━━━━━ DATA SHOWN

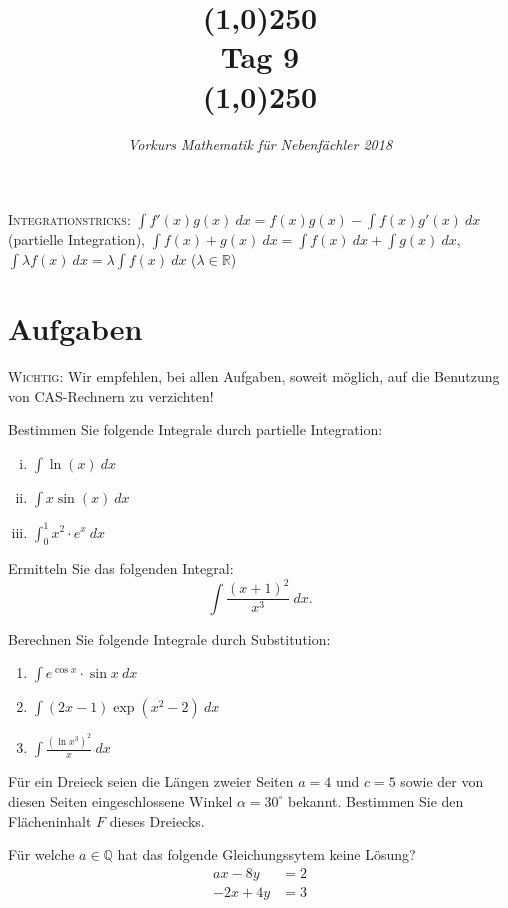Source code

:\documentclass[11pt]{article}
\begin{document}
\title{\line(1,0){250}\\Tag 9\\\line(1,0){250}}
\date{}
\author{\itshape Vorkurs Mathematik für Nebenfächler 2018}
\maketitle
\begin{framed}
	\noindent \scriptsize
	\textsc{Integrationstricks:} $\int f'(x)g(x)~dx =f(x)g(x)-\int f(x)g'(x)~dx$ (partielle Integration), $\int f(x)+g(x)~dx = \int f(x)~dx + \int g(x)~dx$, $\int \lambda f(x)~dx = \lambda \int f(x)~dx$ ($\lambda \in \mathbb{R}$)
\end{framed}
\section*{Aufgaben}
\textsc{Wichtig:} Wir empfehlen, bei allen Aufgaben, soweit möglich, auf die Benutzung von CAS-Rechnern zu verzichten!
\begin{task}
	Bestimmen Sie folgende Integrale durch partielle Integration:
	\begin{enumerate}[i)]
		\item $\int \ln(x)~dx$
		\item $\int x\sin(x)~dx$
		\item $\int_0^1 x^2\cdot e^{x}~dx$
	\end{enumerate}
\end{task}
\begin{task}
	Ermitteln Sie das folgenden Integral:
	\[
	\int \frac{(x+1)^2}{x^3}~dx.
	\]
\end{task}
\begin{task}
	Berechnen Sie folgende Integrale durch Substitution:
\begin{enumerate}
	\item $\int e^{\cos x}\cdot \sin x~dx$
	\item $\int (2x-1)\exp(x^2-2)~dx$
	\item $\int \frac{(\ln x^3)^2}{x}~dx$
\end{enumerate}
\end{task}
\dotfill
\begin{task}
	F\"ur ein Dreieck seien die L\"angen zweier Seiten $a=4$ und $c=5$ sowie
	der von diesen Seiten eingeschlossene Winkel $\alpha=30^\circ$ bekannt.
	Bestimmen Sie den Fl\"acheninhalt $F$ dieses Dreiecks.
\end{task}
\begin{task}
	Für welche $a\in \mathbb{Q}$ hat das folgende Gleichungssytem keine Lösung?
	\begin{align*}
		ax-8y&= 2\\
		-2x+4y&=3
	\end{align*}
\end{task}
\end{document}
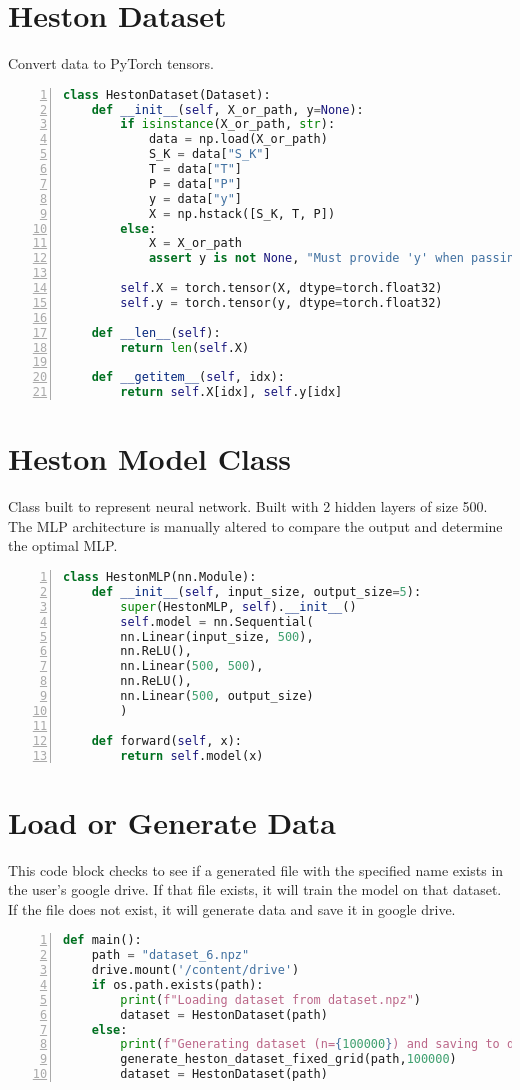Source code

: \documentclass{article}
\begin{document}
\section{Heston Dataset}
Convert data to PyTorch tensors.
\lstset{firstnumber=last}
\begin{lstlisting}[language=Python, caption={Splits the generated Data}, label={lst:imports}, numbers=left]
class HestonDataset(Dataset):
    def __init__(self, X_or_path, y=None):
        if isinstance(X_or_path, str):
            data = np.load(X_or_path)
            S_K = data["S_K"]
            T = data["T"]
            P = data["P"]
            y = data["y"]
            X = np.hstack([S_K, T, P])
        else:
            X = X_or_path
            assert y is not None, "Must provide 'y' when passing arrays directly"

        self.X = torch.tensor(X, dtype=torch.float32)
        self.y = torch.tensor(y, dtype=torch.float32)

    def __len__(self):
        return len(self.X)

    def __getitem__(self, idx):
        return self.X[idx], self.y[idx]
\end{lstlisting}

\section{Heston Model Class}
Class built to represent neural network. Built with 2 hidden layers of size 500. The MLP architecture is manually altered to compare the output and determine the optimal MLP.
\lstset{firstnumber=last}
\begin{lstlisting}[language=Python, caption={Create Neural Network}, label={lst:imports}, numbers=left]
class HestonMLP(nn.Module):
    def __init__(self, input_size, output_size=5):
        super(HestonMLP, self).__init__()
        self.model = nn.Sequential(
        nn.Linear(input_size, 500),
        nn.ReLU(),
        nn.Linear(500, 500),
        nn.ReLU(),
        nn.Linear(500, output_size)
        )

    def forward(self, x):
        return self.model(x)
\end{lstlisting}

\section{Load or Generate Data}
This code block checks to see if a generated file with the specified name exists in the user's google drive. If that file exists, it will train the model on that dataset. If the file does not exist, it will generate data and save it in google drive.
\lstset{firstnumber=last}
\begin{lstlisting}[language=Python, caption={Loading or generating data}, label={lst:imports}, numbers=left]
def main():
    path = "dataset_6.npz"
    drive.mount('/content/drive')
    if os.path.exists(path):
        print(f"Loading dataset from dataset.npz")
        dataset = HestonDataset(path)
    else:
        print(f"Generating dataset (n={100000}) and saving to dataset.npz")
        generate_heston_dataset_fixed_grid(path,100000)
        dataset = HestonDataset(path)
\end{lstlisting}
\end{document}
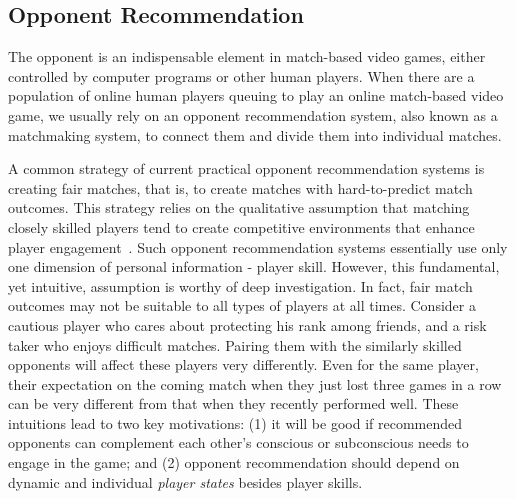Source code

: 



\subsection{Opponent Recommendation}

The opponent is an indispensable element in match-based video games, either controlled by computer programs or other human players. When there are a population of online human players queuing to play an online match-based video game, we usually rely on an opponent recommendation system, also known as a matchmaking system, to connect them and divide them into individual matches. 

A common strategy of current practical opponent recommendation systems is creating fair matches, that is, to create matches with hard-to-predict match outcomes. This strategy relies on the qualitative assumption that matching closely skilled players tend to create competitive environments that enhance player engagement~\cite{sweetser2005gameflow,flow1990psychology,chen2007flow,graepel2006ranking}. Such opponent recommendation systems essentially use only one dimension of personal information - player skill. However, this fundamental, yet intuitive, assumption is worthy of deep investigation. In fact, fair match outcomes may not be suitable to all types of players at all times. Consider a cautious player who cares about protecting his rank among friends, and a risk taker who enjoys difficult matches. Pairing them with the similarly skilled opponents will affect these players very differently. Even for the same player, their expectation on the coming match when they just lost three games in a row can be very different from that when they recently performed well. These intuitions lead to two key motivations: (1) it will be good if recommended opponents can complement each other's conscious or subconscious needs to engage in the game; and (2) opponent recommendation should depend on dynamic and individual \emph{player states} besides player skills.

━━━━━━━━━━

Output all of the data word for word, excluding any pictures.

● **TASK RESULT**
Source code

:\documentclass[11pt]{article}
\begin{document}
\title{\line(1,0){250}\\Tag 9\\\line(1,0){250}}
\date{}
\author{\itshape Vorkurs Mathematik für Nebenfächler 2018}
\maketitle
\begin{framed}
	\noindent \scriptsize
	\textsc{Integrationstricks:} $\int f'(x)g(x)~dx =f(x)g(x)-\int f(x)g'(x)~dx$ (partielle Integration), $\int f(x)+g(x)~dx = \int f(x)~dx + \int g(x)~dx$, $\int \lambda f(x)~dx = \lambda \int f(x)~dx$ ($\lambda \in \mathbb{R}$)
\end{framed}
\section*{Aufgaben}
\textsc{Wichtig:} Wir empfehlen, bei allen Aufgaben, soweit möglich, auf die Benutzung von CAS-Rechnern zu verzichten!
\begin{task}
	Bestimmen Sie folgende Integrale durch partielle Integration:
	\begin{enumerate}[i)]
		\item $\int \ln(x)~dx$
		\item $\int x\sin(x)~dx$
		\item $\int_0^1 x^2\cdot e^{x}~dx$
	\end{enumerate}
\end{task}
\begin{task}
	Ermitteln Sie das folgenden Integral:
	\[
	\int \frac{(x+1)^2}{x^3}~dx.
	\]
\end{task}
\begin{task}
	Berechnen Sie folgende Integrale durch Substitution:
\begin{enumerate}
	\item $\int e^{\cos x}\cdot \sin x~dx$
	\item $\int (2x-1)\exp(x^2-2)~dx$
	\item $\int \frac{(\ln x^3)^2}{x}~dx$
\end{enumerate}
\end{task}
\dotfill
\begin{task}
	F\"ur ein Dreieck seien die L\"angen zweier Seiten $a=4$ und $c=5$ sowie
	der von diesen Seiten eingeschlossene Winkel $\alpha=30^\circ$ bekannt.
	Bestimmen Sie den Fl\"acheninhalt $F$ dieses Dreiecks.
\end{task}
\begin{task}
	Für welche $a\in \mathbb{Q}$ hat das folgende Gleichungssytem keine Lösung?
	\begin{align*}
		ax-8y&= 2\\
		-2x+4y&=3
	\end{align*}
\end{task}
\end{document}
Source code

: \documentclass{article}
\begin{document}
\section{Heston Dataset}
Convert data to PyTorch tensors.
\lstset{firstnumber=last}
\begin{lstlisting}[language=Python, caption={Splits the generated Data}, label={lst:imports}, numbers=left]
class HestonDataset(Dataset):
    def __init__(self, X_or_path, y=None):
        if isinstance(X_or_path, str):
            data = np.load(X_or_path)
            S_K = data["S_K"]
            T = data["T"]
            P = data["P"]
            y = data["y"]
            X = np.hstack([S_K, T, P])
        else:
            X = X_or_path
            assert y is not None, "Must provide 'y' when passing arrays directly"

        self.X = torch.tensor(X, dtype=torch.float32)
        self.y = torch.tensor(y, dtype=torch.float32)

    def __len__(self):
        return len(self.X)

    def __getitem__(self, idx):
        return self.X[idx], self.y[idx]
\end{lstlisting}

\section{Heston Model Class}
Class built to represent neural network. Built with 2 hidden layers of size 500. The MLP architecture is manually altered to compare the output and determine the optimal MLP.
\lstset{firstnumber=last}
\begin{lstlisting}[language=Python, caption={Create Neural Network}, label={lst:imports}, numbers=left]
class HestonMLP(nn.Module):
    def __init__(self, input_size, output_size=5):
        super(HestonMLP, self).__init__()
        self.model = nn.Sequential(
        nn.Linear(input_size, 500),
        nn.ReLU(),
        nn.Linear(500, 500),
        nn.ReLU(),
        nn.Linear(500, output_size)
        )

    def forward(self, x):
        return self.model(x)
\end{lstlisting}

\section{Load or Generate Data}
This code block checks to see if a generated file with the specified name exists in the user's google drive. If that file exists, it will train the model on that dataset. If the file does not exist, it will generate data and save it in google drive.
\lstset{firstnumber=last}
\begin{lstlisting}[language=Python, caption={Loading or generating data}, label={lst:imports}, numbers=left]
def main():
    path = "dataset_6.npz"
    drive.mount('/content/drive')
    if os.path.exists(path):
        print(f"Loading dataset from dataset.npz")
        dataset = HestonDataset(path)
    else:
        print(f"Generating dataset (n={100000}) and saving to dataset.npz")
        generate_heston_dataset_fixed_grid(path,100000)
        dataset = HestonDataset(path)
\end{lstlisting}
\end{document}
Source code

: 



\subsection{Opponent Recommendation}

The opponent is an indispensable element in match-based video games, either controlled by computer programs or other human players. When there are a population of online human players queuing to play an online match-based video game, we usually rely on an opponent recommendation system, also known as a matchmaking system, to connect them and divide them into individual matches. 

A common strategy of current practical opponent recommendation systems is creating fair matches, that is, to create matches with hard-to-predict match outcomes. This strategy relies on the qualitative assumption that matching closely skilled players tend to create competitive environments that enhance player engagement~\cite{sweetser2005gameflow,flow1990psychology,chen2007flow,graepel2006ranking}. Such opponent recommendation systems essentially use only one dimension of personal information - player skill. However, this fundamental, yet intuitive, assumption is worthy of deep investigation. In fact, fair match outcomes may not be suitable to all types of players at all times. Consider a cautious player who cares about protecting his rank among friends, and a risk taker who enjoys difficult matches. Pairing them with the similarly skilled opponents will affect these players very differently. Even for the same player, their expectation on the coming match when they just lost three games in a row can be very different from that when they recently performed well. These intuitions lead to two key motivations: (1) it will be good if recommended opponents can complement each other's conscious or subconscious needs to engage in the game; and (2) opponent recommendation should depend on dynamic and individual \emph{player states} besides player skills.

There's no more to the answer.